### Problem to work on:
Answer with a single number: how many lines in the listing below include "Referências"?

[[ Given data open ]]

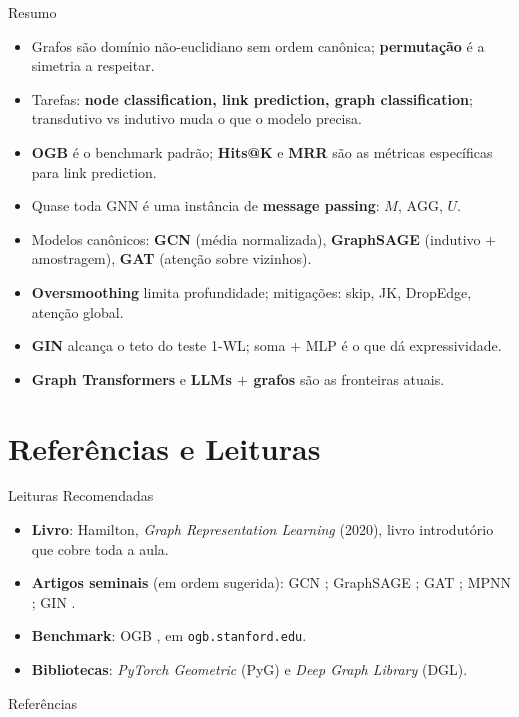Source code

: \documentclass[aspectratio=169,xcolor=dvipsnames]{beamer}
\begin{document}
  \begin{frame}{Resumo}
    \begin{itemize}
      \item Grafos são domínio não-euclidiano sem ordem canônica; \textbf{permutação}
            é a simetria a respeitar.
      \item Tarefas: \textbf{node classification, link prediction, graph classification}; transdutivo vs
            indutivo muda o que o modelo precisa.
      \item \textbf{OGB} é o benchmark padrão; \textbf{Hits@K} e \textbf{MRR} são
            as métricas específicas para link prediction.
      \item Quase toda GNN é uma instância de \textbf{message passing}: $M$,
            $\mathrm{AGG}$, $U$.
      \item Modelos canônicos: \textbf{GCN} (média normalizada), \textbf{GraphSAGE}
            (indutivo $+$ amostragem), \textbf{GAT} (atenção sobre vizinhos).
      \item \textbf{Oversmoothing} limita profundidade; mitigações: skip,
            JK, DropEdge, atenção global.
      \item \textbf{GIN} alcança o teto do teste 1-WL; soma $+$ MLP é o que dá
            expressividade.
      \item \textbf{Graph Transformers} e \textbf{LLMs $+$ grafos} são as
            fronteiras atuais.
    \end{itemize}
  \end{frame}

  \section*{Referências e Leituras}

  \begin{frame}{Leituras Recomendadas}
    \leiturasize
    \begin{itemize}
      \item \textbf{Livro}: Hamilton, \textit{Graph Representation Learning}
            (2020), livro introdutório que cobre toda a aula.
      \item \textbf{Artigos seminais} (em ordem sugerida): GCN
            ; GraphSAGE
            ; GAT
            ; MPNN
            ; GIN
            .
      \item \textbf{Benchmark}: OGB , em
            \texttt{ogb.stanford.edu}.
      \item \textbf{Bibliotecas}: \textit{PyTorch Geometric} (PyG) e
            \textit{Deep Graph Library} (DGL).
    \end{itemize}
  \end{frame}

  \begin{frame}[allowframebreaks]{Referências}
    \sloppy
    \printbibliography[heading=none]
  \end{frame}
\end{document}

[[ Given data closed ]]

### Worked solution:
2